Haidilao later responded by confirming that the company encourages staff to combine their unique talents with customer preferences to innovate. It also regularly holds competitions for roles such as face-changing performers and noodle dancers. Under the piece-rate wage system, employees who are acknowledged by customers are rewarded accordingly.

... Malaysian employees are unlikely to accept the intense “996” work culture (9am to 9pm, six days a week): “If the job is too exhausting, people simply won’t stay.” — Koh Lee Pang, Managing Director, Grand Meltique Food Trading

Different corporate culture and payment systems

The finely tuned “operations manuals” developed by Chinese F&B brands may not be fully replicable in overseas markets. Take the “more work, more pay” corporate culture, for example — the expectations tied to “doing more” may not be easily embraced by local staff.

Malaysian F&B operator and managing director of Grand Meltique Food Trading, Koh Lee Pang, explained in an interview: “The Chinese market is extremely competitive. Chinese bosses may assume that Malaysian Chinese workers should hustle just like those in China, working over ten hours a day.”

However, Koh pointed out that Malaysian employees are unlikely to accept the intense “996” work culture (9 am to 9 pm, six days a week): “If the job is too exhausting, people simply won’t stay.”

Another major obstacle Chinese restaurant brands face when going global is the difficulty of transferring China’s highly advanced digital payment systems.

Felix Ren explained that Chinese restaurants often rely on WeChat-based payment systems that are deeply integrated with their internal finance and POS systems. In Singapore, however, the diversity of payment platforms and messaging apps — along with the imposition of service charges and GST — makes it difficult to directly apply the same systems.

Faced with the aggressive and highly efficient strategies of Chinese “cross-border dragons”, local Singapore F&B operators are under growing competitive pressure. 

A customer scans a QR code to pay for food at a hawker centre in Singapore. (SPH Media)

Overall, Ren believes the core strength of Chinese brands expanding abroad lies in their capacity for “group-style operations” — a strategic playbook honed through relentless refinement in China’s intensely competitive environment.

“In such an environment, the market forces you to slow down, reflect on your journey, distill what works, and then take the next step forward.”

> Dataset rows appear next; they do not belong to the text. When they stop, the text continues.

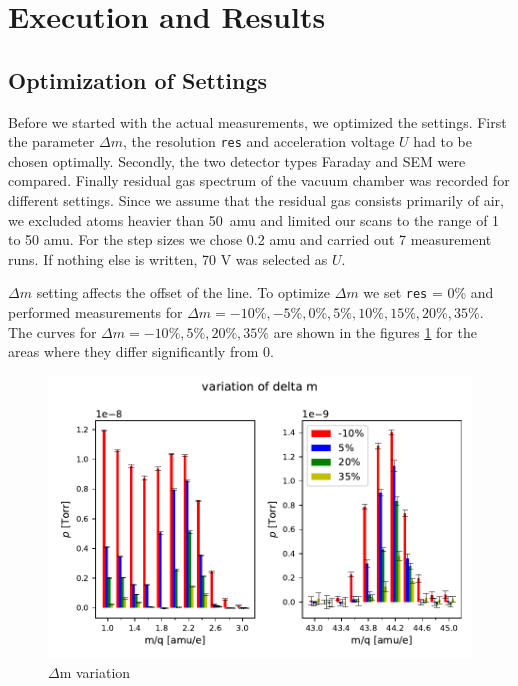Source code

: \newpage
\section{Execution and Results} \label{sec:results}
    \subsection{Optimization of Settings}
    Before we started with the actual measurements, we optimized the settings.
    First the parameter $\Delta m$, the resolution \texttt{res} and acceleration voltage $U$ had to be chosen optimally. Secondly, the two detector types Faraday and SEM were compared. Finally residual gas spectrum of the vacuum chamber was recorded for different settings. Since we assume that the residual gas consists primarily of air, we excluded atoms heavier than 50~amu and limited our scans to the range of 1 to 50 amu. For the step sizes we chose 0.2 amu and carried out 7 measurement runs. If nothing else is written, 70 V was selected as $U$.
    
    $\Delta m$ setting affects the offset of the line. To optimize $\Delta m$ we set \texttt{res} = 0\% and performed measurements for $\Delta m = -10\%, -5\%, 0\%, 5\%, 10\%, 15\%, 20\%, 35\%$.  The curves for $\Delta m = -10\%, 5\%, 20\%, 35\%$ are shown in the figures \ref{fig:delta_m_variation} for the areas where they differ significantly from 0.
    
    \begin{figure}[h!]
        \centering
        \includegraphics[width=1 \textwidth]{Report/DataResultsPlots/delta m_variation_h2_and_co2.pdf}
        \caption{$\Delta$m variation}
        \label{fig:delta_m_variation}
    \end{figure}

Local players build on existing strengths

Faced with the aggressive and highly efficient strategies of Chinese “cross-border dragons”, local Singapore F&B operators are under growing competitive pressure. Unable to replicate the same models, they are turning inward, digging deep into their own strengths and exploring alternative approaches.

Fong Chi Chung, founder of the Singapore-based Putien restaurant group, described the impact of Chinese F&B brands on local players in stark terms:

“This new wave of players, they don’t say hello when they arrive… The market used to be too comfortable, with enough pork to go around. But now, you can’t control how others fight.”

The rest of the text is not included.